Nel caos calmo del centrodestra piemontese le divisioni tra falchi e colombe sono sfumate. Chi sta con chi, tra coerenza e opportunismi. Bonsignore sotterra l'ascia di guerra e fa pace con Coppola e i ciellini. Pedrale pensa come sfangarla da Rimborsopoli

Il più scettico sulla possibilità di una ricomposizione della corte berlusconiana è parso Vito Bonsignore. Con l’esperienza del politico navigato che ha attraversato mille marosi non vede all’orizzonte nessuna Itaca.
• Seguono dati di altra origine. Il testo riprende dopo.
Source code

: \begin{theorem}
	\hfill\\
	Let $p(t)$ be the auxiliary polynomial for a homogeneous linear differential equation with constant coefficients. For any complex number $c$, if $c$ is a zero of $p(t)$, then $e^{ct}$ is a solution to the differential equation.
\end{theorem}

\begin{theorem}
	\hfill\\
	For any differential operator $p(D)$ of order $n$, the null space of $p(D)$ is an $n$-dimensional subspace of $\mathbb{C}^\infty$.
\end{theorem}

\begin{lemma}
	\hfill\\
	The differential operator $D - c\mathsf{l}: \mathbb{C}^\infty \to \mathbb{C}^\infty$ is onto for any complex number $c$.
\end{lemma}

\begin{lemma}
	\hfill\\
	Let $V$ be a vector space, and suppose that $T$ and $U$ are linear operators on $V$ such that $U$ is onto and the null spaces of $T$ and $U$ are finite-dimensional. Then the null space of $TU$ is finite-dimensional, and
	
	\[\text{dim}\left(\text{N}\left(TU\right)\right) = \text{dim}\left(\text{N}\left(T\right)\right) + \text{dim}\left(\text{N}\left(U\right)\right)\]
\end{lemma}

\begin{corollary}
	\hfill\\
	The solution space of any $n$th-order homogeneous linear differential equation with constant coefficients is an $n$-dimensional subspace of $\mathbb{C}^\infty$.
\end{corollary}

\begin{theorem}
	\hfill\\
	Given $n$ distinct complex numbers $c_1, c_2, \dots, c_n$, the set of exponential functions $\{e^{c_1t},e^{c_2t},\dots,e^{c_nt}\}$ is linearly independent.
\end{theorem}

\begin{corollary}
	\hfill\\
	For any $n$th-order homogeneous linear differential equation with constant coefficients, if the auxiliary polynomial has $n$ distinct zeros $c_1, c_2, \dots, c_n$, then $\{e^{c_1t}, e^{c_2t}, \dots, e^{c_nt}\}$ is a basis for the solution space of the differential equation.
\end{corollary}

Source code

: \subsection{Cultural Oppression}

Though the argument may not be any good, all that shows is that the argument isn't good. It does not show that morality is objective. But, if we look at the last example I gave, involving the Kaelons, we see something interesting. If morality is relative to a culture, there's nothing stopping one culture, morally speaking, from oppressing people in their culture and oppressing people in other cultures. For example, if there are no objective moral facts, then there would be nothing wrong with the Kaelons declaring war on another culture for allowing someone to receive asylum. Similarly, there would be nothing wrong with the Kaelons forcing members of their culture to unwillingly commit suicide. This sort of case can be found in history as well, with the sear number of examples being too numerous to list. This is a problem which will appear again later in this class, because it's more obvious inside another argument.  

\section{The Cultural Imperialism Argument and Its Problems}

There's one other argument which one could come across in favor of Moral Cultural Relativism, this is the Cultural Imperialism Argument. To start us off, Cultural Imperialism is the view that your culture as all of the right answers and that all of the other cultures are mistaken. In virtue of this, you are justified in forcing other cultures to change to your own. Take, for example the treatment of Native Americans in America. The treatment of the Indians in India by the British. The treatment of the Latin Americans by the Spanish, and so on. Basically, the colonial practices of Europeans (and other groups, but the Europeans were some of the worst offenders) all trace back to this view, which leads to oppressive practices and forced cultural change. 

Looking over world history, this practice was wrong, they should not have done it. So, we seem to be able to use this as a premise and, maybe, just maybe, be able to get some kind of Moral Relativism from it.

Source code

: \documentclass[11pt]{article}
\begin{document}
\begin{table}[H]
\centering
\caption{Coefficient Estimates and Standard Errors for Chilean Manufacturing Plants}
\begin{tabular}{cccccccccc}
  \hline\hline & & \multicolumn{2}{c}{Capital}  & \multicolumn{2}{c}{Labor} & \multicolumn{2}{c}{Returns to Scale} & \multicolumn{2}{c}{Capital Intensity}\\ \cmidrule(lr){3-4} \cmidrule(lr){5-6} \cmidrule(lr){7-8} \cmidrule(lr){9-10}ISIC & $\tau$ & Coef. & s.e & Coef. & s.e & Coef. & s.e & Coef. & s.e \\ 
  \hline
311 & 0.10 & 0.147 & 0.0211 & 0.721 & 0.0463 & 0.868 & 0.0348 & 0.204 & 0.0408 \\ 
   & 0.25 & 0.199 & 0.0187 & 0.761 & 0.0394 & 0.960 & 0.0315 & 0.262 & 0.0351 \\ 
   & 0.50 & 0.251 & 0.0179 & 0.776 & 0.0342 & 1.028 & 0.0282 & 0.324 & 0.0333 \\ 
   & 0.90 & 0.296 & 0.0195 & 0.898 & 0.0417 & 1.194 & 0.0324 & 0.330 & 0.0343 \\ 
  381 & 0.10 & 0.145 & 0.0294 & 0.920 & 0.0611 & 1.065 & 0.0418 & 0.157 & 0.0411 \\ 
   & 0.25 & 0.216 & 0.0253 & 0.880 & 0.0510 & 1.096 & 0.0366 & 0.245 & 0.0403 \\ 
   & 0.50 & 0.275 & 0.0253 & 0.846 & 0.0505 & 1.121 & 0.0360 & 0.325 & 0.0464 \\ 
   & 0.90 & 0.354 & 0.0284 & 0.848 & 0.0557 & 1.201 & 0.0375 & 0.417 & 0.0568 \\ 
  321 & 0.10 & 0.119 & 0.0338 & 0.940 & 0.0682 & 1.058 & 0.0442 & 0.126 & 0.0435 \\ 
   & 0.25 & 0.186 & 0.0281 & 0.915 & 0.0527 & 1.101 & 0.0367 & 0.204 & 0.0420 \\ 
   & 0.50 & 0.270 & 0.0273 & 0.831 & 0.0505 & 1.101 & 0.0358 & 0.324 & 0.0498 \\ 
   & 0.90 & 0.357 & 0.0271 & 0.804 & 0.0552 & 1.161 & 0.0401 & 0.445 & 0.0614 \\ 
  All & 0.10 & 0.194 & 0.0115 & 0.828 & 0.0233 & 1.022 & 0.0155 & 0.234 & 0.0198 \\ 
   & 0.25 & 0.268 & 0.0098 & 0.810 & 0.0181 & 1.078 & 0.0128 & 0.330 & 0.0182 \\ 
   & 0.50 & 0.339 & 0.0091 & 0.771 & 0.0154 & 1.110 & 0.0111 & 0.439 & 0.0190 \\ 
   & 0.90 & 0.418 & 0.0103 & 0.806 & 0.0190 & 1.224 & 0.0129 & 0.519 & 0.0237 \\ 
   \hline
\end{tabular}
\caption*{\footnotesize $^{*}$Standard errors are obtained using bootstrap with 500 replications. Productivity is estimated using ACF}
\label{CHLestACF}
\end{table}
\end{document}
Certo, anche lui come gli altri maggiorenti del Pdl piemontese che ieri si sono ritrovati per “fare il punto” auspica l’unità, ma il quadro politico è talmente compromesso da lasciare poche speranze. E nella babele del centrodestra ognuno parla la propria lingua e le stesse parole assumono significati diversi, persino opposti a seconda di chi le pronuncia. Così la prospettiva di dar vita a una forza europea, solidamente ancorata al Ppe, riformista e liberale, guidata da una leadership plurale e fondata su regole di partecipazione democratica, si allontana pericolosamente. La tentazione di cedere alle sirene del berlusconismo estremo, a quello zoccolo duro che l’ex sottosegretario Roberto Rosso definisce i “nostri trinariciuti”, si fa largo ai vertici del partito, e non solo tra i pretoriani di Arcore.

 

«Per raggiungere l’unità – avverte Enrico Costa – il Consiglio nazionale non deve essere trasformato in una rissa all’ultimo voto» e per questa ragione, a differenza dei “lealisti”, non ha promosso alcuna raccolta di firme, sollecitando piuttosto a elaborare una posizione autonoma, una sorta di “lodo Piemonte”, in grado di volare più in alto, sopra le zuffe tra falchi e colombe. Proiettate in loco le divisioni nazionali sono meno marcate e i confini tra le due faide assai più sfumati, come testimoniano i continui passaggi dall’uno all’altro fronte di molti dirigenti. Per non dire della composizione alquanto eterogenea, per usare un eufemismo, degli schieramenti. Da una parte con Costa e Bonsignore ritroviamo due assessori regionali – Claudia Porchietto (vicina a Sacconi) e Michele Coppola (sodale di Ghigo) – fino a ieri bersaglio degli strali del vecchio notabile andreottiano, nonché la componente ciellina capitanata da Giampiero Leo (autore di un apprezzato intervento) e Silvio Magliano (ostentatamente silente). In certi frangenti i compagni di viaggio non li scegli. Esplicito al riguardo è stato il capogruppo in Sala Rossa Andrea Tronzano: “Sto con Alfano se non si spacca il partito”, altrimenti chissà.

 

E sull’altro fronte un serio riformista come Gilberto Pichetto si ritrova in compagnia di un democristiano antidiluviano come Ugo Cavallera (che però ieri ha mandato in avanscoperta tra le linee nemiche il fido Piercarlo Fabbio) e di quel simpatico patatucco di Luca Pedrale, il capogruppo a Palazzo Lascaris in disperata ricerca di una soluzione legislativa che lo tiri fuori dall’inchiesta su Rimborsopoli. Non pervenuta, al momento, la componente “fungaiola” di Giaveno: l’ex parlamentare Osvaldo Napoli, prima accreditato tra i seguaci di Alfano, pare ora orientato sulle sponde di Brunetta, dal quale peraltro ha ottenuto un ufficetto a Montecitorio.